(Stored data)
********

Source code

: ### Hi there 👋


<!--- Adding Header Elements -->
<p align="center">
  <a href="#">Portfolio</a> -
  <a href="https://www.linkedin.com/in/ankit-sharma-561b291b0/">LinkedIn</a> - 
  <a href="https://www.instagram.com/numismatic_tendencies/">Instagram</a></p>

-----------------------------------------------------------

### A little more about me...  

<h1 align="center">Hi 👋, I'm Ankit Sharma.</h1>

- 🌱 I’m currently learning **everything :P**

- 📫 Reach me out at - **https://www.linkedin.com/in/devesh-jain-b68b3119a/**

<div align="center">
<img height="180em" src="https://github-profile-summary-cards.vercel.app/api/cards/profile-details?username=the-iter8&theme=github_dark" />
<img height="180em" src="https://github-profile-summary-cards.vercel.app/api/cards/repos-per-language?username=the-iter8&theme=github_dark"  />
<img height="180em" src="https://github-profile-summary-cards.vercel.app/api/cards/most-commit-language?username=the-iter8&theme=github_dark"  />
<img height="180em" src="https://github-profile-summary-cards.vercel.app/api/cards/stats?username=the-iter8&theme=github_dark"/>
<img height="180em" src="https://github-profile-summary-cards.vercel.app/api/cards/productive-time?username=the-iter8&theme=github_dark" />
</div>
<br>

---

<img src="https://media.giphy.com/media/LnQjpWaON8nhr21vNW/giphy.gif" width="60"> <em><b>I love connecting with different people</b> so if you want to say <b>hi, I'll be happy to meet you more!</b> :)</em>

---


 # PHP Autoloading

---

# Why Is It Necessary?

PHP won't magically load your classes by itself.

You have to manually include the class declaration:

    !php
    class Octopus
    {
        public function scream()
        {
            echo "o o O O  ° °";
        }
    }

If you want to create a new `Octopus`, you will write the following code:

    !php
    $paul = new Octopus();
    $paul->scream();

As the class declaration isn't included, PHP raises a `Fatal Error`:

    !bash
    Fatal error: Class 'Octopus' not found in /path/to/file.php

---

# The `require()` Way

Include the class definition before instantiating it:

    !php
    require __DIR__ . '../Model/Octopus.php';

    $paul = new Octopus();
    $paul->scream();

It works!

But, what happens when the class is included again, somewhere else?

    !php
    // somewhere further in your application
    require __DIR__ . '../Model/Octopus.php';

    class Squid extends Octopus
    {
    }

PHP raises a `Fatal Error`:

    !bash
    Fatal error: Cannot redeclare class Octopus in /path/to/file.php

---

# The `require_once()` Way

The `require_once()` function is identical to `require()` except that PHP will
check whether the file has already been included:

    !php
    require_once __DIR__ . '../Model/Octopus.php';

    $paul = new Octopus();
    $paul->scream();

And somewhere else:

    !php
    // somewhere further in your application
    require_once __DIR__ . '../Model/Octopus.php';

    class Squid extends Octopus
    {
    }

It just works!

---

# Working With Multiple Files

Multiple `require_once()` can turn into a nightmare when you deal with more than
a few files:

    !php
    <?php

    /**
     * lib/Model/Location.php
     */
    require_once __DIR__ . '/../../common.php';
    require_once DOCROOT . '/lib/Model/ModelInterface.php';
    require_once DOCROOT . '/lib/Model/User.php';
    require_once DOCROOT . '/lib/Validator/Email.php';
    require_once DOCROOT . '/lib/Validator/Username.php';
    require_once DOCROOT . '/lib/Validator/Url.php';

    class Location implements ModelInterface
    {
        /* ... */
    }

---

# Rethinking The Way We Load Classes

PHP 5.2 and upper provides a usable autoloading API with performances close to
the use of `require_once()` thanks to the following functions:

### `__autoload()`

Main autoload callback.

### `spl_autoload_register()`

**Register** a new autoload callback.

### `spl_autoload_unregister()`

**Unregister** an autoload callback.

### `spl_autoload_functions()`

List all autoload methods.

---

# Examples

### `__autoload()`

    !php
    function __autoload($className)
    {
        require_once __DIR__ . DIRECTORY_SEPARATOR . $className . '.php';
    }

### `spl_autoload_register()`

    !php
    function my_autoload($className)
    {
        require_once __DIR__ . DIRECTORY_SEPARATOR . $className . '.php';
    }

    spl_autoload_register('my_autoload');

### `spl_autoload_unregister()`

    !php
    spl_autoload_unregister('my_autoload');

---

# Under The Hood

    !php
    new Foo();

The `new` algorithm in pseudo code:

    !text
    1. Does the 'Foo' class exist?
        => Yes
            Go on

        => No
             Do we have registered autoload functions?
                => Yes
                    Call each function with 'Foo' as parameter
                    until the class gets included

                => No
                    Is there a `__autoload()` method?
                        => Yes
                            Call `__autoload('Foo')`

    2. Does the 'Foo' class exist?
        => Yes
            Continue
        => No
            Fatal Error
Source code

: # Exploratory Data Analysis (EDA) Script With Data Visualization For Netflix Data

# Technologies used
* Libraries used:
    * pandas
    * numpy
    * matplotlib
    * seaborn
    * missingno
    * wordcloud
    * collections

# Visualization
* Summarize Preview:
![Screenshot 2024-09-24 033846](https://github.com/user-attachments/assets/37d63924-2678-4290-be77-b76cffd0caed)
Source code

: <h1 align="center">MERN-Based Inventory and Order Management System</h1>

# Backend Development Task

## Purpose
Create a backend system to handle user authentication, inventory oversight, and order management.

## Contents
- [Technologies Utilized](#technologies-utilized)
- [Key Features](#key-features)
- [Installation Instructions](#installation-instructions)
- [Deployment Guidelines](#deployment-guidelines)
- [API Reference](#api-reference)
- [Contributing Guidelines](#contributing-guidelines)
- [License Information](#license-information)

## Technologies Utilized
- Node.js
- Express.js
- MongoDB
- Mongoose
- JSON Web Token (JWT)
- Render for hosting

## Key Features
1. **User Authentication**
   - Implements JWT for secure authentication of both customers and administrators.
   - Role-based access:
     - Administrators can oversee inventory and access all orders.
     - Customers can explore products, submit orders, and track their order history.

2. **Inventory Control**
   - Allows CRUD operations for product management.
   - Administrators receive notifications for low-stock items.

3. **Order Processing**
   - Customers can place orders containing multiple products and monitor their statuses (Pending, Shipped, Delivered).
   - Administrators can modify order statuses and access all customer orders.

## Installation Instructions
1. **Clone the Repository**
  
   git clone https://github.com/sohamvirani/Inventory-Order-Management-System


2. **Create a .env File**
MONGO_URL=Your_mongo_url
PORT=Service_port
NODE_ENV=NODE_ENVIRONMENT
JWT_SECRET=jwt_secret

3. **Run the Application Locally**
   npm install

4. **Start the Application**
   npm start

********

Problem requirements – What is needed is an exact copy of all the records.

Exercise answer –
Source code

: ### Hi there 👋


<!--- Adding Header Elements -->
<p align="center">
  <a href="#">Portfolio</a> -
  <a href="https://www.linkedin.com/in/ankit-sharma-561b291b0/">LinkedIn</a> - 
  <a href="https://www.instagram.com/numismatic_tendencies/">Instagram</a></p>

-----------------------------------------------------------

### A little more about me...  

<h1 align="center">Hi 👋, I'm Ankit Sharma.</h1>

- 🌱 I’m currently learning **everything :P**

- 📫 Reach me out at - **https://www.linkedin.com/in/devesh-jain-b68b3119a/**

<div align="center">
<img height="180em" src="https://github-profile-summary-cards.vercel.app/api/cards/profile-details?username=the-iter8&theme=github_dark" />
<img height="180em" src="https://github-profile-summary-cards.vercel.app/api/cards/repos-per-language?username=the-iter8&theme=github_dark"  />
<img height="180em" src="https://github-profile-summary-cards.vercel.app/api/cards/most-commit-language?username=the-iter8&theme=github_dark"  />
<img height="180em" src="https://github-profile-summary-cards.vercel.app/api/cards/stats?username=the-iter8&theme=github_dark"/>
<img height="180em" src="https://github-profile-summary-cards.vercel.app/api/cards/productive-time?username=the-iter8&theme=github_dark" />
</div>
<br>

---

<img src="https://media.giphy.com/media/LnQjpWaON8nhr21vNW/giphy.gif" width="60"> <em><b>I love connecting with different people</b> so if you want to say <b>hi, I'll be happy to meet you more!</b> :)</em>

---


 # PHP Autoloading

---

# Why Is It Necessary?

PHP won't magically load your classes by itself.

You have to manually include the class declaration:

    !php
    class Octopus
    {
        public function scream()
        {
            echo "o o O O  ° °";
        }
    }

If you want to create a new `Octopus`, you will write the following code:

    !php
    $paul = new Octopus();
    $paul->scream();

As the class declaration isn't included, PHP raises a `Fatal Error`:

    !bash
    Fatal error: Class 'Octopus' not found in /path/to/file.php

---

# The `require()` Way

Include the class definition before instantiating it:

    !php
    require __DIR__ . '../Model/Octopus.php';

    $paul = new Octopus();
    $paul->scream();

It works!

But, what happens when the class is included again, somewhere else?

    !php
    // somewhere further in your application
    require __DIR__ . '../Model/Octopus.php';

    class Squid extends Octopus
    {
    }

PHP raises a `Fatal Error`:

    !bash
    Fatal error: Cannot redeclare class Octopus in /path/to/file.php

---

# The `require_once()` Way

The `require_once()` function is identical to `require()` except that PHP will
check whether the file has already been included:

    !php
    require_once __DIR__ . '../Model/Octopus.php';

    $paul = new Octopus();
    $paul->scream();

And somewhere else:

    !php
    // somewhere further in your application
    require_once __DIR__ . '../Model/Octopus.php';

    class Squid extends Octopus
    {
    }

It just works!

---

# Working With Multiple Files

Multiple `require_once()` can turn into a nightmare when you deal with more than
a few files:

    !php
    <?php

    /**
     * lib/Model/Location.php
     */
    require_once __DIR__ . '/../../common.php';
    require_once DOCROOT . '/lib/Model/ModelInterface.php';
    require_once DOCROOT . '/lib/Model/User.php';
    require_once DOCROOT . '/lib/Validator/Email.php';
    require_once DOCROOT . '/lib/Validator/Username.php';
    require_once DOCROOT . '/lib/Validator/Url.php';

    class Location implements ModelInterface
    {
        /* ... */
    }

---

# Rethinking The Way We Load Classes

PHP 5.2 and upper provides a usable autoloading API with performances close to
the use of `require_once()` thanks to the following functions:

### `__autoload()`

Main autoload callback.

### `spl_autoload_register()`

**Register** a new autoload callback.

### `spl_autoload_unregister()`

**Unregister** an autoload callback.

### `spl_autoload_functions()`

List all autoload methods.

---

# Examples

### `__autoload()`

    !php
    function __autoload($className)
    {
        require_once __DIR__ . DIRECTORY_SEPARATOR . $className . '.php';
    }

### `spl_autoload_register()`

    !php
    function my_autoload($className)
    {
        require_once __DIR__ . DIRECTORY_SEPARATOR . $className . '.php';
    }

    spl_autoload_register('my_autoload');

### `spl_autoload_unregister()`

    !php
    spl_autoload_unregister('my_autoload');

---

# Under The Hood

    !php
    new Foo();

The `new` algorithm in pseudo code:

    !text
    1. Does the 'Foo' class exist?
        => Yes
            Go on

        => No
             Do we have registered autoload functions?
                => Yes
                    Call each function with 'Foo' as parameter
                    until the class gets included

                => No
                    Is there a `__autoload()` method?
                        => Yes
                            Call `__autoload('Foo')`

    2. Does the 'Foo' class exist?
        => Yes
            Continue
        => No
            Fatal Error
Source code

: # Exploratory Data Analysis (EDA) Script With Data Visualization For Netflix Data

# Technologies used
* Libraries used:
    * pandas
    * numpy
    * matplotlib
    * seaborn
    * missingno
    * wordcloud
    * collections

# Visualization
* Summarize Preview:
![Screenshot 2024-09-24 033846](https://github.com/user-attachments/assets/37d63924-2678-4290-be77-b76cffd0caed)
Source code

: <h1 align="center">MERN-Based Inventory and Order Management System</h1>

# Backend Development Task

## Purpose
Create a backend system to handle user authentication, inventory oversight, and order management.

## Contents
- [Technologies Utilized](#technologies-utilized)
- [Key Features](#key-features)
- [Installation Instructions](#installation-instructions)
- [Deployment Guidelines](#deployment-guidelines)
- [API Reference](#api-reference)
- [Contributing Guidelines](#contributing-guidelines)
- [License Information](#license-information)

## Technologies Utilized
- Node.js
- Express.js
- MongoDB
- Mongoose
- JSON Web Token (JWT)
- Render for hosting

## Key Features
1. **User Authentication**
   - Implements JWT for secure authentication of both customers and administrators.
   - Role-based access:
     - Administrators can oversee inventory and access all orders.
     - Customers can explore products, submit orders, and track their order history.

2. **Inventory Control**
   - Allows CRUD operations for product management.
   - Administrators receive notifications for low-stock items.

3. **Order Processing**
   - Customers can place orders containing multiple products and monitor their statuses (Pending, Shipped, Delivered).
   - Administrators can modify order statuses and access all customer orders.

## Installation Instructions
1. **Clone the Repository**
  
   git clone https://github.com/sohamvirani/Inventory-Order-Management-System


2. **Create a .env File**
MONGO_URL=Your_mongo_url
PORT=Service_port
NODE_ENV=NODE_ENVIRONMENT
JWT_SECRET=jwt_secret

3. **Run the Application Locally**
   npm install

4. **Start the Application**
   npm start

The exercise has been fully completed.